Issues with batch norm

Hello! I am having some issues on using batch norm. I am in the beginning of building my NN so for now I am using 100 samples for training and I want to overfit to it, just to make sure that the network can learn. The input and output are bout 1500 each.
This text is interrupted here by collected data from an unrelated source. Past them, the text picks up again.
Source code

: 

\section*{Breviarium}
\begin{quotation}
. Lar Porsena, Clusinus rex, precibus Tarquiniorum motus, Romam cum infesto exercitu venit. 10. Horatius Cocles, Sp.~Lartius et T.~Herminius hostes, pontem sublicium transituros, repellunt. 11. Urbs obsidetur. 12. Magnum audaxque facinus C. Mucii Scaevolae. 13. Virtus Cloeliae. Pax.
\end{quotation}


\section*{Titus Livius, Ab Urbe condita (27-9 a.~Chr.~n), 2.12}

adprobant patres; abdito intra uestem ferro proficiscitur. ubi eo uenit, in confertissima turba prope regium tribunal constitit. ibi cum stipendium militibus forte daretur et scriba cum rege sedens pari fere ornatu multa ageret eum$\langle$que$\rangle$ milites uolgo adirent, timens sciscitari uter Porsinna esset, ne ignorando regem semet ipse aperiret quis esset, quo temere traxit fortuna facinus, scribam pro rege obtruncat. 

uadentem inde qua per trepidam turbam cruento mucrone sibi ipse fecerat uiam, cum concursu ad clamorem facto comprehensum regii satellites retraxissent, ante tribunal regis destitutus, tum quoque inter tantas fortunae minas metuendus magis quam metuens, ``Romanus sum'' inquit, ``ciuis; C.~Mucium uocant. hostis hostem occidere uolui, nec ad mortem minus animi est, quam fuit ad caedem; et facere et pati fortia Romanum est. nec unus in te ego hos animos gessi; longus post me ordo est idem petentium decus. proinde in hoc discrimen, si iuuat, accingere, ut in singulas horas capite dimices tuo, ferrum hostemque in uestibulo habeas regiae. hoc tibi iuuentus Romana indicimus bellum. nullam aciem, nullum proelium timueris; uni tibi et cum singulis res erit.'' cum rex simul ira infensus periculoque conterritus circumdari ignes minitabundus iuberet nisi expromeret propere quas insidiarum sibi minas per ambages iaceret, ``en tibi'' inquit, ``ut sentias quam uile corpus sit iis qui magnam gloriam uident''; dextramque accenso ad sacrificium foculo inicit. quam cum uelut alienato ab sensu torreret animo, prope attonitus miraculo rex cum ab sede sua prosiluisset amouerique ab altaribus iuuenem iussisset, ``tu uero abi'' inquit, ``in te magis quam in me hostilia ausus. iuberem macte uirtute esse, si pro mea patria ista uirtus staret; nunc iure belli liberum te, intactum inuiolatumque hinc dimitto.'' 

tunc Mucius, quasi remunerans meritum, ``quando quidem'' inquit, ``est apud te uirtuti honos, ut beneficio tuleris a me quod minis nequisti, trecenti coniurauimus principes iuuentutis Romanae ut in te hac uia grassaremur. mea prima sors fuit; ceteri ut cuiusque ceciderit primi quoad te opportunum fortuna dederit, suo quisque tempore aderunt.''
Here is my network:

class GW_NN(nn.Module):
    def __init__(self):
        super().__init__()
        self.linear1 = nn.Linear(n_inp, 2000)
        self.linear2 = nn.Linear(2000, 2000)
        self.linear3 = nn.Linear(2000, 2000)
        self.linear4 = nn.Linear(2000, 2000)
        self.linear5 = nn.Linear(2000,n_out)
        self.bn = nn.BatchNorm1d(2000)
            
    def forward(self, x):
        x = F.softplus(self.bn(self.linear1(x)))
        x = F.softplus(self.bn(self.linear2(x)))
        x = F.softplus(self.bn(self.linear3(x)))
        x = F.softplus(self.bn(self.linear4(x)))
        x = self.linear5(x) 
        return x

model_gw = GW_NN().cuda()

lrs = 1e-2
optimizer_gw = optim.Adam(model_gw.parameters(), lr = lrs)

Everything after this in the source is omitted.